The demand curve slopes downward, depicting that as wages increase, the quantity of labor demanded decreases. This is because higher wages might make hiring more nurses costly, limiting the number of nurses hospitals are willing to employ.

On the flip side, the upward-sloping supply curve shows that as wages increase, more nurses are willing to work. This occurs because higher wages make the nurse's job more attractive, drawing more individuals into the profession. This interaction of supply and demand helps determine the market wage and the number of nurses hired.
Wage Determination
Wage determination in a labor market depends heavily on how the supply and demand curves intersect. If there's a scarcity of nurses, the supply curve shifts to the left, meaning fewer nurses are willing to work at every wage level.

This shift leads to an increase in the equilibrium wage.

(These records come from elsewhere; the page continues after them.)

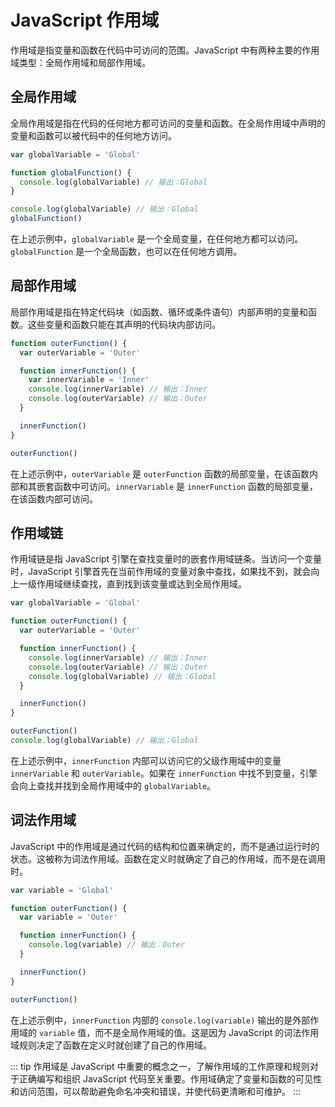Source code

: # JavaScript 作用域

作用域是指变量和函数在代码中可访问的范围。JavaScript 中有两种主要的作用域类型：全局作用域和局部作用域。

## 全局作用域

全局作用域是指在代码的任何地方都可访问的变量和函数。在全局作用域中声明的变量和函数可以被代码中的任何地方访问。

```javascript
var globalVariable = 'Global'

function globalFunction() {
  console.log(globalVariable) // 输出：Global
}

console.log(globalVariable) // 输出：Global
globalFunction()
```

在上述示例中，`globalVariable` 是一个全局变量，在任何地方都可以访问。`globalFunction` 是一个全局函数，也可以在任何地方调用。

## 局部作用域

局部作用域是指在特定代码块（如函数、循环或条件语句）内部声明的变量和函数。这些变量和函数只能在其声明的代码块内部访问。

```javascript
function outerFunction() {
  var outerVariable = 'Outer'

  function innerFunction() {
    var innerVariable = 'Inner'
    console.log(innerVariable) // 输出：Inner
    console.log(outerVariable) // 输出：Outer
  }

  innerFunction()
}

outerFunction()
```

在上述示例中，`outerVariable` 是 `outerFunction` 函数的局部变量，在该函数内部和其嵌套函数中可访问。`innerVariable` 是 `innerFunction` 函数的局部变量，在该函数内部可访问。

## 作用域链

作用域链是指 JavaScript 引擎在查找变量时的嵌套作用域链条。当访问一个变量时，JavaScript 引擎首先在当前作用域的变量对象中查找，如果找不到，就会向上一级作用域继续查找，直到找到该变量或达到全局作用域。

```javascript
var globalVariable = 'Global'

function outerFunction() {
  var outerVariable = 'Outer'

  function innerFunction() {
    console.log(innerVariable) // 输出：Inner
    console.log(outerVariable) // 输出：Outer
    console.log(globalVariable) // 输出：Global
  }

  innerFunction()
}

outerFunction()
console.log(globalVariable) // 输出：Global
```

在上述示例中，`innerFunction` 内部可以访问它的父级作用域中的变量 `innerVariable` 和 `outerVariable`。如果在 `innerFunction` 中找不到变量，引擎会向上查找并找到全局作用域中的 `globalVariable`。

## 词法作用域

JavaScript 中的作用域是通过代码的结构和位置来确定的，而不是通过运行时的状态。这被称为词法作用域。函数在定义时就确定了自己的作用域，而不是在调用时。

```javascript
var variable = 'Global'

function outerFunction() {
  var variable = 'Outer'

  function innerFunction() {
    console.log(variable) // 输出：Outer
  }

  innerFunction()
}

outerFunction()
```

在上述示例中，`innerFunction` 内部的 `console.log(variable)` 输出的是外部作用域的 `variable` 值，而不是全局作用域的值。这是因为 JavaScript 的词法作用域规则决定了函数在定义时就创建了自己的作用域。

::: tip
作用域是 JavaScript 中重要的概念之一，了解作用域的工作原理和规则对于正确编写和组织 JavaScript 代码至关重要。作用域确定了变量和函数的可见性和访问范围，可以帮助避免命名冲突和错误，并使代码更清晰和可维护。
:::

The higher wage reflects the increased competition among hospitals to hire the limited number of available nurses.

Even though the wage increases, the actual demand for nurses, or the overall need hospitals have for nurses, does not decrease. Instead, the higher wages mean hospitals hire fewer nurses at this elevated price point because it becomes more expensive to employ them.
Labor Scarcity
Labor scarcity refers to a situation where the supply of labor, or the number of nurses willing to work, is lower than the demand. This scarcity can be due to various factors such as
  • low numbers of trained personnel
  • increased competition from other fields
  • geographical constraints
.

When a shortage occurs, the immediate effect is usually a rise in wages. Hospitals must offer better pay to attract the limited available nurses in the market.

While a scarcity increases wages, often making it financially challenging for hospitals to meet their staffing needs, it emphasizes the need for incentives or training programs to boost the number of qualified nurses entering the profession.
Productivity Impact on Labor Demand
An improvement in productivity, such as through the introduction of new medical equipment, can affect the demand for labor significantly. If nurses can serve more patients in an hour thanks to advanced technology, their productivity increases.

This heightened productivity makes each nurse more valuable to the hospital, effectively shifting the demand curve to the right. This shift indicates that the hospital now wants to hire more nurses at each wage level since the increased productivity translates to better efficiency and potentially higher revenues.

The newly established curve may reflect a situation where the hospital hires more nurses even at a similar or higher wage, resulting in possibly larger teams capable of handling higher patient volumes more effectively. This scenario demonstrates how technological advancements can drive labor demand upward, benefiting both staff numbers and patient care.